Breast surgery, particularly the breast augmentation procedure, is one of my areas of expertise and a bedrock of my practice. I love how it can literally transform a woman’s entire torso, sense of herself and outlook on life. Being able to help you feel like the best version of yourself is one of the main reasons why I became a plastic surgeon in the first place, and why I am such a fan of body contouring. My first goal with any aesthetic procedure is patient safety. A huge component of my practice philosophy has always been rigid honesty. You can trust that I will let you know whether or not I think a particular procedure will actually deliver on your goals as well as any potential risks. For this reason, it has been incredibly frustrating to myself and my fellow Board-Certified plastic surgeons to not fully understand what causes a patient to develop Breast Implant Illness (BII). The American Society of Plastic Surgeons (ASPS) is devoting serious resources to understanding this rare yet complex condition.
What is Breast Implant Illness (BII)?
Breast Implant Illness (BII) is the name for a cluster of symptoms that some women may develop in reaction to their implants. What makes BII so challenging is that it doesn’t seem to follow any rules. It can occur with both saline and silicone implants as well as smooth or textured implants. Some women manifest symptoms immediately after surgery. For others, it can take years. Furthermore, the symptoms themselves are wide ranging, and mimic those of other common conditions such as menopause, auto-immune disease, hormone imbalance and chronic pain syndrome. The most common symptoms that BII patients complain about are:
- Joint pain
- Brain fog
- Trouble sleeping
- Chronic pain
- Chest pain
- Hormone issues
- Hair loss
- Sensitivity to light
- Body odor
- Neurological issues
This makes positively diagnosing BII virtually impossible. My colleagues and myself who are studying BII believe it to be an allergic-type reaction to the shell of the implants. Similar reactions have been seen in patients with cardiac, joint and abdominal wall implants. The only way to find out whether or not your breast implants are the root cause of your problem is to remove them and see if your symptoms improve. My general approach is that if a patient feels her implants are making her sick, I take them out.
BIA-ALCL stands for breast-implant associated anaplastic large cell lymphoma. This cancer is extremely rare, and also quite real. Found, to date, only in patients with textured implants placed at some point in their lives, BIA-ALCL is an uncommon cancer that is not in the breast tissue itself, but in the capsule of scar tissue that forms around your breast implant. If diagnosed and treated early with a removal of the capsule (capsulectomy) and removal of the implants, BIA-ALCL has an extremely high cure rate. This is good news especially considering the fact that, in this country, textured implants have historically been used for breast reconstruction following breast cancer.
In light of the link between textured implants and BIA-ALCL, they have been taken off the market. Personally, I now only use smooth implants, and they’ve been my predominate implant of choice throughout my career. If you currently have textured implants and are not experiencing any changes such as swelling or pain, you do not need to have them removed. Some patients decide to do so for their own peace of mind, and I support any patient’s personal choice. The important thing to keep in mind if you have breast implants is to pay attention to any changes in the look and feel of your breasts, and to make certain that you see your breast surgeon annually to have them examined even if you feel fine.
What is ASPS Doing About BII?
As discussed, ASPS has devoted serious resources to understanding BII, and will soon publish a list of the symptoms most frequently associated with the condition.
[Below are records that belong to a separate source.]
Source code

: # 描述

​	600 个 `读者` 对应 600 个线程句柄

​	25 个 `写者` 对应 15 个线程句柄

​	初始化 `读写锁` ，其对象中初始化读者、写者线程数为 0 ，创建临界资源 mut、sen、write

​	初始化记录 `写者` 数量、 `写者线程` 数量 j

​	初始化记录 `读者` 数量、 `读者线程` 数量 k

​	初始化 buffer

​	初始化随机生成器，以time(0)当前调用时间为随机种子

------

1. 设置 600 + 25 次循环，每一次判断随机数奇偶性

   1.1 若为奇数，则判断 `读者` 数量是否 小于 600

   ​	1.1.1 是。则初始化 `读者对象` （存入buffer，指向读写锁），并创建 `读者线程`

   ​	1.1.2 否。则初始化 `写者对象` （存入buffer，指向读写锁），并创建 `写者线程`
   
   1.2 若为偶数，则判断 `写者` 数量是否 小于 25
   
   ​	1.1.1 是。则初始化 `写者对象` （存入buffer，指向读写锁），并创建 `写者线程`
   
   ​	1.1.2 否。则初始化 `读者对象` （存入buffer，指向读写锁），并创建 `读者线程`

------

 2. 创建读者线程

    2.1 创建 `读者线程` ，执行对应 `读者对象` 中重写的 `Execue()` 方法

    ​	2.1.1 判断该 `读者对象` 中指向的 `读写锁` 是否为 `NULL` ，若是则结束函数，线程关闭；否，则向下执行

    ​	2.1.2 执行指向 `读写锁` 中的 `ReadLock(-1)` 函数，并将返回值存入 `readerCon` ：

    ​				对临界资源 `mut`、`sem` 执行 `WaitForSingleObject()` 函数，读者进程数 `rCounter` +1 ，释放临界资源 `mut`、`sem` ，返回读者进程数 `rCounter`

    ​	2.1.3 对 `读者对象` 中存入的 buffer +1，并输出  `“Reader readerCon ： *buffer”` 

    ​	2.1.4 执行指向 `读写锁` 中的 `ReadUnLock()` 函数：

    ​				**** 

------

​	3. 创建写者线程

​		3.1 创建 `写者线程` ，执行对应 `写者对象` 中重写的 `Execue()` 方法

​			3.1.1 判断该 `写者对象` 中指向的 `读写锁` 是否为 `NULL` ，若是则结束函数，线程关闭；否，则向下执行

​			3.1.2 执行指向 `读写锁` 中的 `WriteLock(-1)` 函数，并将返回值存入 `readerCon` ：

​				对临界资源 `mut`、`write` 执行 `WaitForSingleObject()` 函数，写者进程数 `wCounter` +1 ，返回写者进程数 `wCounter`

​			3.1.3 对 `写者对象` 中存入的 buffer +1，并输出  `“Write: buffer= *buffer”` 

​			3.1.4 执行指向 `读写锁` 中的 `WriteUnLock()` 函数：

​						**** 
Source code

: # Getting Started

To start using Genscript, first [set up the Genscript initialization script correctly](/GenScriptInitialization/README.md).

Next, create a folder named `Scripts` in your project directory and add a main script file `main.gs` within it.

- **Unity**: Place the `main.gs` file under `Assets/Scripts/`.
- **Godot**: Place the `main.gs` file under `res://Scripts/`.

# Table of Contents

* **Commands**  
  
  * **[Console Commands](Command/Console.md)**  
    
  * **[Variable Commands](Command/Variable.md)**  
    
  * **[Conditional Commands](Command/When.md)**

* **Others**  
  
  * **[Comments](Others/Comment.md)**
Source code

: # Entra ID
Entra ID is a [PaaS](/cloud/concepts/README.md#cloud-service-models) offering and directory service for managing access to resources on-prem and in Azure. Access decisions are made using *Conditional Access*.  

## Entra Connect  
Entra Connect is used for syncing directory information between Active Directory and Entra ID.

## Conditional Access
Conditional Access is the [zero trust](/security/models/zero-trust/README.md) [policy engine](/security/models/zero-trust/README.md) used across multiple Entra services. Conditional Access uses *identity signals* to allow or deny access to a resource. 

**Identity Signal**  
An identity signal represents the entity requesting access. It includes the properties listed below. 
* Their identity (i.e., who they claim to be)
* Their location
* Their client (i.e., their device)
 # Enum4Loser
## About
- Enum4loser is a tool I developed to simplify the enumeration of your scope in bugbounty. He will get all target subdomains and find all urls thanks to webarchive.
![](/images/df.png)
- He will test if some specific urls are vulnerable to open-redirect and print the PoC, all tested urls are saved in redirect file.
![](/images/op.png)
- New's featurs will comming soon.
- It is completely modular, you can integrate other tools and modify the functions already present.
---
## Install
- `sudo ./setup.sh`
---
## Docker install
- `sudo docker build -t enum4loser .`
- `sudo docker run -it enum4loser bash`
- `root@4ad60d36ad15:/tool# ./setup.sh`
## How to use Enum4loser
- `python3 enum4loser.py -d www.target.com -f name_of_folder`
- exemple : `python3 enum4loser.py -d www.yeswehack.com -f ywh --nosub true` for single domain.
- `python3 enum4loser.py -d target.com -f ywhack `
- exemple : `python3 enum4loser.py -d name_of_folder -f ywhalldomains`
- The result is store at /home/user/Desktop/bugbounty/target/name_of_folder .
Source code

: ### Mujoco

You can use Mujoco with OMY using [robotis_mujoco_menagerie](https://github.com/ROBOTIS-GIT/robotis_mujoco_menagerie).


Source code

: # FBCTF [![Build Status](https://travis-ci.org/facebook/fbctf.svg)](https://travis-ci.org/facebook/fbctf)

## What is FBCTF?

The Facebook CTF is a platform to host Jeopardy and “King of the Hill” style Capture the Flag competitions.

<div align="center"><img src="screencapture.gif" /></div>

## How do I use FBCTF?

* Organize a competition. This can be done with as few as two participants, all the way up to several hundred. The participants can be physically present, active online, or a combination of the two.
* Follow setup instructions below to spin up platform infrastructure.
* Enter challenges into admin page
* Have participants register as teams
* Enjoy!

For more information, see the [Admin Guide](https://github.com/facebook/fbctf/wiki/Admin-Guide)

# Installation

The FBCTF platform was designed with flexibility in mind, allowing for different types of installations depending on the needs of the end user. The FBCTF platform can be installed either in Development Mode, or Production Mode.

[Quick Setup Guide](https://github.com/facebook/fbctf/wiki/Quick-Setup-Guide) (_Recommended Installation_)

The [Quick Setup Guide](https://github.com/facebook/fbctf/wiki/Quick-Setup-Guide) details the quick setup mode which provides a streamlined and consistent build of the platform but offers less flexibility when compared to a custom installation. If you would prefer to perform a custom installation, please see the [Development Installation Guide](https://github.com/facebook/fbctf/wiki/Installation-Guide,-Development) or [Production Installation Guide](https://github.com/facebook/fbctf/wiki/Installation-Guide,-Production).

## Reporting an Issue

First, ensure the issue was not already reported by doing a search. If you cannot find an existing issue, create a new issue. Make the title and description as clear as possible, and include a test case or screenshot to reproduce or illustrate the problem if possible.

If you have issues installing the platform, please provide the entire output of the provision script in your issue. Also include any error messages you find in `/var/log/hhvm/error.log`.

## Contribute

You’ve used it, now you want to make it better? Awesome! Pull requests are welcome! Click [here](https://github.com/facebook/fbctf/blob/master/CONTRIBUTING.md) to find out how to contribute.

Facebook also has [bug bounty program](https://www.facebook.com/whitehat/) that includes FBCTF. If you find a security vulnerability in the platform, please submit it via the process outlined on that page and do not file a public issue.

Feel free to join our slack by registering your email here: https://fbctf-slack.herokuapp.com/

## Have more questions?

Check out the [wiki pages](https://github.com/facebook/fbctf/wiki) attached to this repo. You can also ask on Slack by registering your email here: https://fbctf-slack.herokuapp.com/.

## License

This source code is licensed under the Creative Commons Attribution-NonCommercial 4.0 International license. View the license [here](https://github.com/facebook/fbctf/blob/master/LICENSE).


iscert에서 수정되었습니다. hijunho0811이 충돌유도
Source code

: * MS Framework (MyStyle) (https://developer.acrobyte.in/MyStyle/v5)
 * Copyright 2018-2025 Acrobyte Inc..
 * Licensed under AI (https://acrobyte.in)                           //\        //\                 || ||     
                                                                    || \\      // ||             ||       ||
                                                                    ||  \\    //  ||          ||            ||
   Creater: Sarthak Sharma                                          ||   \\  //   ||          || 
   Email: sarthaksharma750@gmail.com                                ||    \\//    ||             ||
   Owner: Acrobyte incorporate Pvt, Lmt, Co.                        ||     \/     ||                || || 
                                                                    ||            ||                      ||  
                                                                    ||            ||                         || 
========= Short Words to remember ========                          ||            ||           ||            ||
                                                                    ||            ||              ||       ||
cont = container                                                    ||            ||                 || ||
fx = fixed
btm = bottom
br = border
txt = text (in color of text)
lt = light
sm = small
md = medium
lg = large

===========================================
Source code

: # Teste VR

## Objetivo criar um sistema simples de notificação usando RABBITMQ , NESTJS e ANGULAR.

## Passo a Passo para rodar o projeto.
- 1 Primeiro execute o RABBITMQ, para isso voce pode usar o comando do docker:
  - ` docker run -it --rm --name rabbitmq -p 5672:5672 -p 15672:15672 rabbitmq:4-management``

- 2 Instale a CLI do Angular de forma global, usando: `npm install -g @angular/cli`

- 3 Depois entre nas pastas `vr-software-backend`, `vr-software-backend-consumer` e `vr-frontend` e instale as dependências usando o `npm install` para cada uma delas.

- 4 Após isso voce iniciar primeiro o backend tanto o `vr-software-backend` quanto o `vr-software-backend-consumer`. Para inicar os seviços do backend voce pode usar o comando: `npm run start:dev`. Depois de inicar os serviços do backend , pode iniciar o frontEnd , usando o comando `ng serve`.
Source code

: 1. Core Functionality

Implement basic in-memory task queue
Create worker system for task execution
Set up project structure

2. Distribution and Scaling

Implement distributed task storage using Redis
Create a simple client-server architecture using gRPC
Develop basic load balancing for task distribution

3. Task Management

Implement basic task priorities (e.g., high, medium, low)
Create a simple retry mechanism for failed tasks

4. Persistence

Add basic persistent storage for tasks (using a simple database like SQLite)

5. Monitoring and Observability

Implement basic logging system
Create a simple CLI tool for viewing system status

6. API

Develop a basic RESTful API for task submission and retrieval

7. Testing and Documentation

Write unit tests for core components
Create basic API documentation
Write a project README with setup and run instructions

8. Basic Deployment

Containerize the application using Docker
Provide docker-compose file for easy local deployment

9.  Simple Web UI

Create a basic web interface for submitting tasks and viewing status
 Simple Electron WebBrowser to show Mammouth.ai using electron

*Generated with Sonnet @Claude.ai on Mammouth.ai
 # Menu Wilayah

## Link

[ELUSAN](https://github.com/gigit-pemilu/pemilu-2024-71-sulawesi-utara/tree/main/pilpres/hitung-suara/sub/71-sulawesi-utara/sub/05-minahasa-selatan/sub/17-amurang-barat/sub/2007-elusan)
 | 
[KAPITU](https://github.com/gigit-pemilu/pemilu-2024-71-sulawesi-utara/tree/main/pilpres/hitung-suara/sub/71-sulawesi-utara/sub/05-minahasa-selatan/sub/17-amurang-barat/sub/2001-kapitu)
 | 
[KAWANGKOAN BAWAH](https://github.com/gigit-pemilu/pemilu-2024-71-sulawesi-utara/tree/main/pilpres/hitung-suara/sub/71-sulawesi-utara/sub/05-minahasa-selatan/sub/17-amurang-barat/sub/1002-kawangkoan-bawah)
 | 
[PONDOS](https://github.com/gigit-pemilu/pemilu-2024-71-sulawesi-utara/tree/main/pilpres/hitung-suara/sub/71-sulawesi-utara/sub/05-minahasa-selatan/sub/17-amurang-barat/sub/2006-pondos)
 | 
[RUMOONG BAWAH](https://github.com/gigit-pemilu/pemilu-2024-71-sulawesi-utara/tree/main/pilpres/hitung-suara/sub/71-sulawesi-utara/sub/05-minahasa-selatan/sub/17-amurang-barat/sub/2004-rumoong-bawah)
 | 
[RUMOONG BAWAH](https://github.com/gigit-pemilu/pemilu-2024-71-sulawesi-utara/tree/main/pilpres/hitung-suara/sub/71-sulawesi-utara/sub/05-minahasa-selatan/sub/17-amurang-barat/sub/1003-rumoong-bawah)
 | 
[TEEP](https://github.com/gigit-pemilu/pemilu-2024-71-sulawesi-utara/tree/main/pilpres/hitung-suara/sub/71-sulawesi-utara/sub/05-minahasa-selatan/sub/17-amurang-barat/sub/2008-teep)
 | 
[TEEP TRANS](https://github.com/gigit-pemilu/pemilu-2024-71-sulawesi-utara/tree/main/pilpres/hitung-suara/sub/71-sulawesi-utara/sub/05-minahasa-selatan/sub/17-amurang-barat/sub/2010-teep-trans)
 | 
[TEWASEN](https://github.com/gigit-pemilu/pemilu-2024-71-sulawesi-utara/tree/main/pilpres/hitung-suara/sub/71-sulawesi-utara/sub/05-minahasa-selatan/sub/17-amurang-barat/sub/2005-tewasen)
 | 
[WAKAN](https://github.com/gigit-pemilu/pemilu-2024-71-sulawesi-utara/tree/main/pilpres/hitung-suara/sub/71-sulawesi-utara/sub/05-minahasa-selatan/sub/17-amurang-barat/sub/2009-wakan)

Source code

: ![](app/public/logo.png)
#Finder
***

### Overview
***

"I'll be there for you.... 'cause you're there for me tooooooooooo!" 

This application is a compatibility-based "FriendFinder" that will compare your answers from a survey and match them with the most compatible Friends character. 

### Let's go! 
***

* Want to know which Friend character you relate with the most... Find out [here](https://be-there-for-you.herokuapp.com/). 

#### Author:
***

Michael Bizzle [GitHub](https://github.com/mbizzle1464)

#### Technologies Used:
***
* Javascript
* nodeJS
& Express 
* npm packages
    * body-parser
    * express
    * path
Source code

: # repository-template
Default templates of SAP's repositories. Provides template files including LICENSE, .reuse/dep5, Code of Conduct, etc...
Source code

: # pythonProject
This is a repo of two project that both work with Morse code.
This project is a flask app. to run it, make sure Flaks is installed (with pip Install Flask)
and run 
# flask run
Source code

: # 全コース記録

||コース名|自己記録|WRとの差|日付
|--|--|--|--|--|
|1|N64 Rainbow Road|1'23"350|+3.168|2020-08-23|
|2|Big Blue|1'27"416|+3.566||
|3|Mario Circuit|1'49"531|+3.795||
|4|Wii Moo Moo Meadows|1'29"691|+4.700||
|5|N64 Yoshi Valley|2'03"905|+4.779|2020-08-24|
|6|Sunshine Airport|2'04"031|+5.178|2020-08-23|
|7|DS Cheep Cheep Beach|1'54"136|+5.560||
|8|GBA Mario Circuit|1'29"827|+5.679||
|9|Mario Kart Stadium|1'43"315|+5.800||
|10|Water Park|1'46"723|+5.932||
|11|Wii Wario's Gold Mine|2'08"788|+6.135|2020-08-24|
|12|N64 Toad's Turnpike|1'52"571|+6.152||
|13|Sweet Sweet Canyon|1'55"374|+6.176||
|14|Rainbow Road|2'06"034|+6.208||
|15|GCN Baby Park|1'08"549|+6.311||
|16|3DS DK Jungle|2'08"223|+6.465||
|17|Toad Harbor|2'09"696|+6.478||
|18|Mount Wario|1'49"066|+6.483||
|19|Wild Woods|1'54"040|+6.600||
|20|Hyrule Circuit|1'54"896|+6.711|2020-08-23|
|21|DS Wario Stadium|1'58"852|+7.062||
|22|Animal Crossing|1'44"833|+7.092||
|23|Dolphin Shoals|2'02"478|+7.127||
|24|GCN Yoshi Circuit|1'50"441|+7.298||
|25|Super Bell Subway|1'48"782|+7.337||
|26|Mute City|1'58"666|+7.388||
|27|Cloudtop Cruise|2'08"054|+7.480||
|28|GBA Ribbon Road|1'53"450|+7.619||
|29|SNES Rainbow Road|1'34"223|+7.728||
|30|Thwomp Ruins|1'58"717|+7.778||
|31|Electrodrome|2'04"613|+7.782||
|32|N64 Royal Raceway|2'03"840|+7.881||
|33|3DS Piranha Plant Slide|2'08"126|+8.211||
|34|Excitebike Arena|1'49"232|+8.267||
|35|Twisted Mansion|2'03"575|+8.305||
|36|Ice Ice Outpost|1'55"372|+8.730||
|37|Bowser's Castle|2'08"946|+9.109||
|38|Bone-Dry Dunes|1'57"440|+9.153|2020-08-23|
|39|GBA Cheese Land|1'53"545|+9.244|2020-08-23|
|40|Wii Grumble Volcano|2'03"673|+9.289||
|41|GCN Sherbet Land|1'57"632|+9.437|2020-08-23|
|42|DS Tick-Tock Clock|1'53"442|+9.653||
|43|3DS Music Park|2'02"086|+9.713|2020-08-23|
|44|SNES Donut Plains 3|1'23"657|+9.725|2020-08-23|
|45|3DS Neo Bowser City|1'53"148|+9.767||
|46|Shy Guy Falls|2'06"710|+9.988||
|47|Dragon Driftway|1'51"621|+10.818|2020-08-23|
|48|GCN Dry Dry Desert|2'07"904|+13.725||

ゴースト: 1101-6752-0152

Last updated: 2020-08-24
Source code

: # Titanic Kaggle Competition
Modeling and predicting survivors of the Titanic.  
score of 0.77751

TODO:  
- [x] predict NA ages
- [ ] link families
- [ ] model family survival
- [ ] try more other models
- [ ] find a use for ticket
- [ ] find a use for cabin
This will not only help us to address patient concerns, but also provide evidence-based care so that any prospective patient can understand her risks. We are also working to establish a database where patients can report their symptoms and register their breast implant:
- Device or brand name
- Adverse reaction and/or surgical intervention
Knowledge is power. The more evidence that can be accrued regarding BII, the more we can help our patients to stay safe.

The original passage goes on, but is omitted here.